(Stored data)

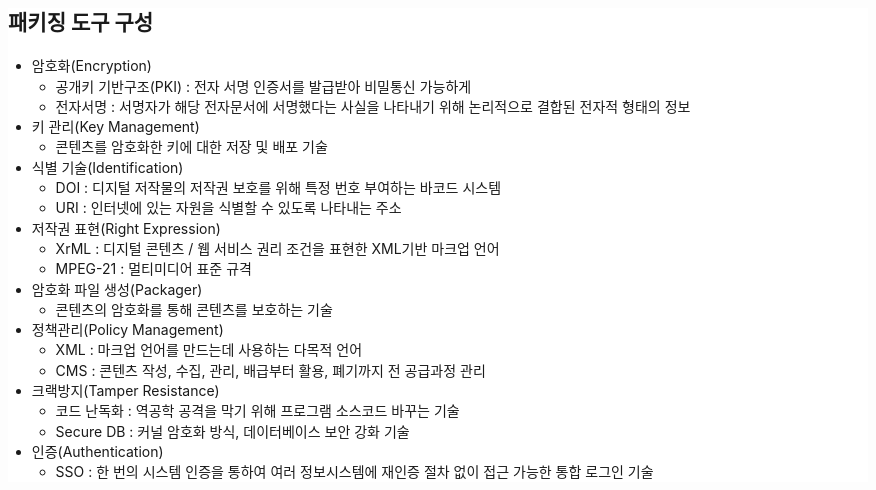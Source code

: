 ## 패키징 도구 구성

- 암호화(Encryption)
    - 공개키 기반구조(PKI) : 전자 서명 인증서를 발급받아 비밀통신 가능하게
    - 전자서명 : 서명자가 해당 전자문서에 서명했다는 사실을 나타내기 위해 논리적으로 결합된 전자적 형태의 정보
- 키 관리(Key Management)
    - 콘텐츠를 암호화한 키에 대한 저장 및 배포 기술
- 식별 기술(Identification)
    - DOI : 디지털 저작물의 저작권 보호를 위해 특정 번호 부여하는 바코드 시스템
    - URI : 인터넷에 있는 자원을 식별할 수 있도록 나타내는 주소
- 저작권 표현(Right Expression)
    - XrML : 디지털 콘텐츠 / 웹 서비스 권리 조건을 표현한 XML기반 마크업 언어
    - MPEG-21 : 멀티미디어 표준 규격
- 암호화 파일 생성(Packager)
    - 콘텐츠의 암호화를 통해 콘텐츠를 보호하는 기술
- 정책관리(Policy Management)
    - XML : 마크업 언어를 만드는데 사용하는 다목적 언어
    - CMS : 콘텐츠 작성, 수집, 관리, 배급부터 활용, 폐기까지 전 공급과정 관리
- 크랙방지(Tamper Resistance)
    - 코드 난독화 : 역공학 공격을 막기 위해 프로그램 소스코드 바꾸는 기술
    - Secure DB : 커널 암호화 방식, 데이터베이스 보안 강화 기술
- 인증(Authentication)
    - SSO : 한 번의 시스템 인증을 통하여 여러 정보시스템에 재인증 절차 없이 접근 가능한 통합 로그인 기술


```toc

```
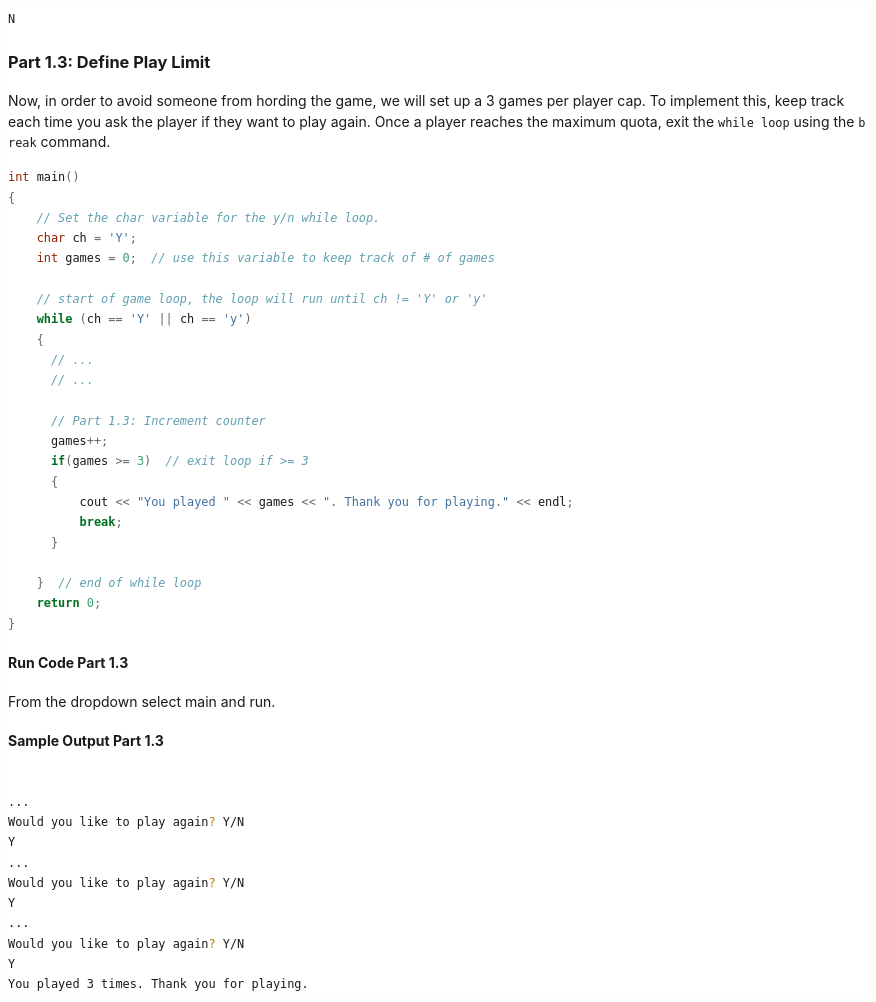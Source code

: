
 ```bash
N
```

### Part 1.3: Define Play Limit

Now, in order to avoid someone from hording the game, we will set up a 3 games per player cap.
To implement this, keep track each time you ask the player if they want to play again. Once a player reaches the maximum quota, exit the `while loop` using the `break` command.

```cpp
int main()
{
    // Set the char variable for the y/n while loop.
    char ch = 'Y';
    int games = 0;  // use this variable to keep track of # of games

    // start of game loop, the loop will run until ch != 'Y' or 'y'
    while (ch == 'Y' || ch == 'y')
    {
      // ...
      // ...

      // Part 1.3: Increment counter
      games++;
      if(games >= 3)  // exit loop if >= 3
      {
          cout << "You played " << games << ". Thank you for playing." << endl;
          break;
      }

    }  // end of while loop
    return 0;
}
```

#### Run Code Part 1.3

From the dropdown select main and run.

#### Sample Output Part 1.3

```bash

...
Would you like to play again? Y/N
Y
...
Would you like to play again? Y/N
Y
...
Would you like to play again? Y/N
Y
You played 3 times. Thank you for playing.
```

*Your goal:* Across all the records, find the lines containing the word "player" and reproduce each one.

*Written answer:*
Now, in order to avoid someone from hording the game, we will set up a 3 games per player cap.
To implement this, keep track each time you ask the player if they want to play again. Once a player reaches the maximum quota, exit the `while loop` using the `break` command.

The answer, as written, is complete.